[Supplied data Boundary: Start]
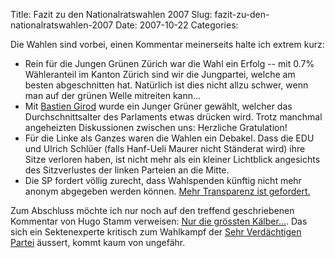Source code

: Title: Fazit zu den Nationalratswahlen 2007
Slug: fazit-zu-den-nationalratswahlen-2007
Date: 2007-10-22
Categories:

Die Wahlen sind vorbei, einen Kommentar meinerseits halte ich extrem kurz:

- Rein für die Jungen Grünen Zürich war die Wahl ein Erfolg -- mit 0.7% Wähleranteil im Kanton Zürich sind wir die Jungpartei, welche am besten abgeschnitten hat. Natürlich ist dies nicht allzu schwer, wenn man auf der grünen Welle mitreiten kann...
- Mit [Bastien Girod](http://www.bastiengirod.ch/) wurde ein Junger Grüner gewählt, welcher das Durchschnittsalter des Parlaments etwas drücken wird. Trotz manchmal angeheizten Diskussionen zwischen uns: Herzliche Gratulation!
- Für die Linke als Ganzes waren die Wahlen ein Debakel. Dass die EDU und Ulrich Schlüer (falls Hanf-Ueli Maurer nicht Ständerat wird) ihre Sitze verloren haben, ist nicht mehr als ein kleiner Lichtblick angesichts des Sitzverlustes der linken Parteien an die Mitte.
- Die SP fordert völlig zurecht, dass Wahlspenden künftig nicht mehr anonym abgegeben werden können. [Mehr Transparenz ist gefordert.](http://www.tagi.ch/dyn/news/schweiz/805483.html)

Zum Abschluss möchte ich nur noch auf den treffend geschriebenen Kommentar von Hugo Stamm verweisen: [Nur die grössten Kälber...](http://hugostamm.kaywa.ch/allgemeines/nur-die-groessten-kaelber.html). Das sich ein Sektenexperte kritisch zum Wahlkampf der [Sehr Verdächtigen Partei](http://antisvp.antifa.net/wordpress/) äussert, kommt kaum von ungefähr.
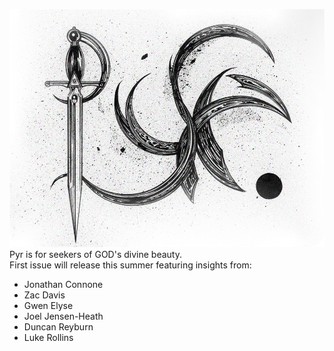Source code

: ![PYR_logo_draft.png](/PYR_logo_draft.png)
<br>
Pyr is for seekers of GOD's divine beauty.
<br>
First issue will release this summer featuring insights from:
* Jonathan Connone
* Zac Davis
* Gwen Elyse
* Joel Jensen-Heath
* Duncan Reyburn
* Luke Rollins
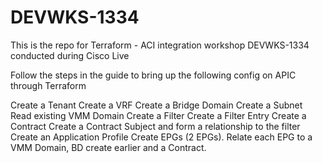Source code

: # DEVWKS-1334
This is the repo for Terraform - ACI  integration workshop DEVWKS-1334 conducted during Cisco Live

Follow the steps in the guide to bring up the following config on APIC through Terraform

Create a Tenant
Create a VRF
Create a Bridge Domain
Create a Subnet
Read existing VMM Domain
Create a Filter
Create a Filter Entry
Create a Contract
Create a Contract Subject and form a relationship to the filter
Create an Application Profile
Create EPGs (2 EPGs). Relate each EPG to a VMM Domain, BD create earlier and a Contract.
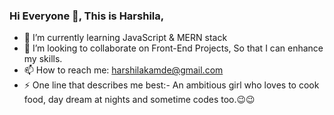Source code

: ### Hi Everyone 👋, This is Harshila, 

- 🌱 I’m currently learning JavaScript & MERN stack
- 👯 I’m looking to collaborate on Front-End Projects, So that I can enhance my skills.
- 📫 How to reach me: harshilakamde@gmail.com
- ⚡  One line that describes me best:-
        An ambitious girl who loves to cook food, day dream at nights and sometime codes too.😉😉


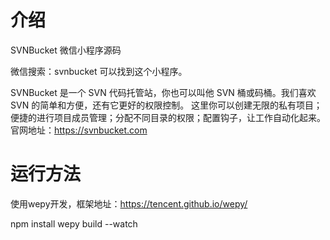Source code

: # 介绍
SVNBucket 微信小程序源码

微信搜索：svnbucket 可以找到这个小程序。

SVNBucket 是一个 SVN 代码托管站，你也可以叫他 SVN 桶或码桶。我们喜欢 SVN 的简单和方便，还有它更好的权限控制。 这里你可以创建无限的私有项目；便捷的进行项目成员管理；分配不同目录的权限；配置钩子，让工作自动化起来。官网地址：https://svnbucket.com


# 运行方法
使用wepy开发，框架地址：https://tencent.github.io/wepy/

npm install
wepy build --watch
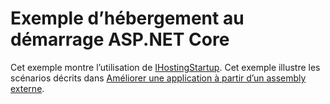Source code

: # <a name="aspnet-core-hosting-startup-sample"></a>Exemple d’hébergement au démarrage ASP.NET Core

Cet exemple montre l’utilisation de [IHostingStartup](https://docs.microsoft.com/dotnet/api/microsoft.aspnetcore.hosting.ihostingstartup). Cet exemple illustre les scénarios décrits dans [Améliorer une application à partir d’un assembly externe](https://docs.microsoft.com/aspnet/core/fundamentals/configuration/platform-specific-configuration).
[Supplied data Boundary: End]
Whenever a line in the records contains the word "Terraform", copy that line.

This is the repo for Terraform - ACI  integration workshop DEVWKS-1334 conducted during Cisco Live
Follow the steps in the guide to bring up the following config on APIC through Terraform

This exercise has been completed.